Democrats in red states are asking presidential candidates to speak up about the laws. Many have already. Sen. Kamala D. Harris (D-Calif.) has attacked the Florida bill, and former congressman Beto O'Rourke's stump speech includes a specific attack on Texas laws that don't allow student IDs as forms of voter identification. In his own stump, Sen. Bernie Sanders (I-Vt.) often makes a blanket attack on Republicans, saying they should “get the hell out of politics” if they want to pass laws that restrict the franchise.

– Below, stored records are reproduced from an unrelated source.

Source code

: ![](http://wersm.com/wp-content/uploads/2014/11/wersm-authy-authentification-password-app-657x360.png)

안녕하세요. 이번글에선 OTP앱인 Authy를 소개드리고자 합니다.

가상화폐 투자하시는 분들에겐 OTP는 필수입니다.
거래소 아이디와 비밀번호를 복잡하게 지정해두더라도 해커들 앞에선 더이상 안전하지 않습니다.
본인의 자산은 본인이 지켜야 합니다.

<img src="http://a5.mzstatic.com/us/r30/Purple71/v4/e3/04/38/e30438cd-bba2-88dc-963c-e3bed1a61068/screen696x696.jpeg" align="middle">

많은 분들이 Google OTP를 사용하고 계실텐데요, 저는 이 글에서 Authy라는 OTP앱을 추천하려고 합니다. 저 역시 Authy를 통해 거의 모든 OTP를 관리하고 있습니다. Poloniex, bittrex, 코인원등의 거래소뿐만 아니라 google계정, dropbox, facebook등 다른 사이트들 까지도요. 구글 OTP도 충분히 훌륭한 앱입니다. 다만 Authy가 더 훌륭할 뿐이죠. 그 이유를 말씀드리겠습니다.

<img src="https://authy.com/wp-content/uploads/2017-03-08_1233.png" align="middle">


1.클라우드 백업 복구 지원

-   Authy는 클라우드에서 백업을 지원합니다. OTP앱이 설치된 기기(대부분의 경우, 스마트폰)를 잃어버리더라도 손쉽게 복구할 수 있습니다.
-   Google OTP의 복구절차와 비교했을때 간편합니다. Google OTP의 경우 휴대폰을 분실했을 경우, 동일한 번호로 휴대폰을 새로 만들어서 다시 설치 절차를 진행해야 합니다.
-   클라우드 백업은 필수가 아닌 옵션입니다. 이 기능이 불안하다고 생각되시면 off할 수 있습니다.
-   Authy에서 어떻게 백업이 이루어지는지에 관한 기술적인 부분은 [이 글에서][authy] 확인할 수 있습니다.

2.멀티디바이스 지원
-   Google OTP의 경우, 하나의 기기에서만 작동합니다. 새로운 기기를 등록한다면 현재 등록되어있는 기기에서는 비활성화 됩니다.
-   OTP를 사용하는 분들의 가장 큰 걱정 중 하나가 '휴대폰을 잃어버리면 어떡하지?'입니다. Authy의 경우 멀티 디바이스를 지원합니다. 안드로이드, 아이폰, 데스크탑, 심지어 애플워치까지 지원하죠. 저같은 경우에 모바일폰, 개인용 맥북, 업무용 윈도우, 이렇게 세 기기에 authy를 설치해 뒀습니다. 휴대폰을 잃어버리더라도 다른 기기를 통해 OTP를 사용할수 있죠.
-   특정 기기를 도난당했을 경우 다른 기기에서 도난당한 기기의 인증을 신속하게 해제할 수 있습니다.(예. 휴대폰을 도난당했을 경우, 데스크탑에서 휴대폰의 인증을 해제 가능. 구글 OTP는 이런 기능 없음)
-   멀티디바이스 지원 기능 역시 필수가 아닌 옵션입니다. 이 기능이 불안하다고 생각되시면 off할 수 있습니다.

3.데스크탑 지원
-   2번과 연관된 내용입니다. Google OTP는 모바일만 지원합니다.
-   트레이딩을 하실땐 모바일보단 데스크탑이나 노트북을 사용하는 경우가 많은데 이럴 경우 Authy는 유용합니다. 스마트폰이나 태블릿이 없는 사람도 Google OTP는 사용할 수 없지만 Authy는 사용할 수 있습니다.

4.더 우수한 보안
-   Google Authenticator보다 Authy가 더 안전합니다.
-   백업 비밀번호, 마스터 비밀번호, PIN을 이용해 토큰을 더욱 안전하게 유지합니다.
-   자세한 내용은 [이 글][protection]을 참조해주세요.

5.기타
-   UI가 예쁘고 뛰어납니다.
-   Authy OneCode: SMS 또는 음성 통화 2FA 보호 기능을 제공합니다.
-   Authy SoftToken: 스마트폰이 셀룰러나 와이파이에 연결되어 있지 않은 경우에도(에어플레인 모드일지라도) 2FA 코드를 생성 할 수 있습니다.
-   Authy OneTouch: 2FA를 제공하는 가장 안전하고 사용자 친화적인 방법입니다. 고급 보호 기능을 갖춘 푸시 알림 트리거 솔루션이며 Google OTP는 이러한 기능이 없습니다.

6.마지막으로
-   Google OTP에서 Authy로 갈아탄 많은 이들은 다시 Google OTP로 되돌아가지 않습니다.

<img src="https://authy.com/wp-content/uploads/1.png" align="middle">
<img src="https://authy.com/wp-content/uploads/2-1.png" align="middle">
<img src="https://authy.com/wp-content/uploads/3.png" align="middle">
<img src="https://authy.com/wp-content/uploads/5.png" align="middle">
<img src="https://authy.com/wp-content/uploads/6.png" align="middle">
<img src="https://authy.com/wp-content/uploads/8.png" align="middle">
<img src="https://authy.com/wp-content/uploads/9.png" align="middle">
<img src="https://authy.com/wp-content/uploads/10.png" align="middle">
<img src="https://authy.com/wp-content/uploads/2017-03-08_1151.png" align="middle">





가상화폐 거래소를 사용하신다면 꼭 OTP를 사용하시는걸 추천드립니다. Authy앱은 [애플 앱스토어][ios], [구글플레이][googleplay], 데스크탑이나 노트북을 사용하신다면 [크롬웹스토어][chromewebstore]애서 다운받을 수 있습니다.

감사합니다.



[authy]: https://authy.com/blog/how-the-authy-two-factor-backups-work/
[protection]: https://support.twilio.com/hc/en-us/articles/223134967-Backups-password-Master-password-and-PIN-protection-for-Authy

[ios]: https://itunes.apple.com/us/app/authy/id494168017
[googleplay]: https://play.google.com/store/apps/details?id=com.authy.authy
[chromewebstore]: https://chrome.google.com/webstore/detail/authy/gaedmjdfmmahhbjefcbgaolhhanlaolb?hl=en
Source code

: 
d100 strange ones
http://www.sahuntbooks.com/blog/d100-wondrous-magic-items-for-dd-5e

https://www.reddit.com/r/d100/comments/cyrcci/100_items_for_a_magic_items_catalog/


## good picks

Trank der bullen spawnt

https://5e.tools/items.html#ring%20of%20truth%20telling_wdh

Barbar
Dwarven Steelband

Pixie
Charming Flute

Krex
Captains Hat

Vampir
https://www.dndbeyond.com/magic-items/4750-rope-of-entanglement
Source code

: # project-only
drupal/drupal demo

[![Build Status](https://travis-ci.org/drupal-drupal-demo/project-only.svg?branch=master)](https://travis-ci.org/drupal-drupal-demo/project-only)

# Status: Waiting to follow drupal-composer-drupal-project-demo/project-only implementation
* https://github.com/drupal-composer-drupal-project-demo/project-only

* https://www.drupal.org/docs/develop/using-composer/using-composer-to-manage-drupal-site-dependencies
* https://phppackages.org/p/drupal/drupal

None of that has moved state legislators, except for the ones in blue states. The Democrats' 2018 sweep in New York brought about the most significant change in voting rights relative to the 2016 primary; for the first time, the state will have 10 days of early voting ahead of its primaries and general elections. But many of the key Democratic primaries will take place in states where voting laws have been tightened, like O'Rourke's Texas. And in Tennessee, as they wait for a vote next Monday on the bill that would punish voter registration groups if they submit incomplete or flawed forms from voters.
One week ago, the antiabortion activist Randall Terry — he prefers the term “child killing” to abortion — told his 2,166 YouTube subscribers that he would be protesting Pete Buttigieg's campaign stops in Iowa.
“We're taking our murder coach, the one that says 'it's a sin to vote for Democrats!'" said Terry. “Please pray for us. We're going to go to five campaign stops, with our bullhorns, and say the truth about Pete Buttigieg; that he is promoting evil in the presence of God.”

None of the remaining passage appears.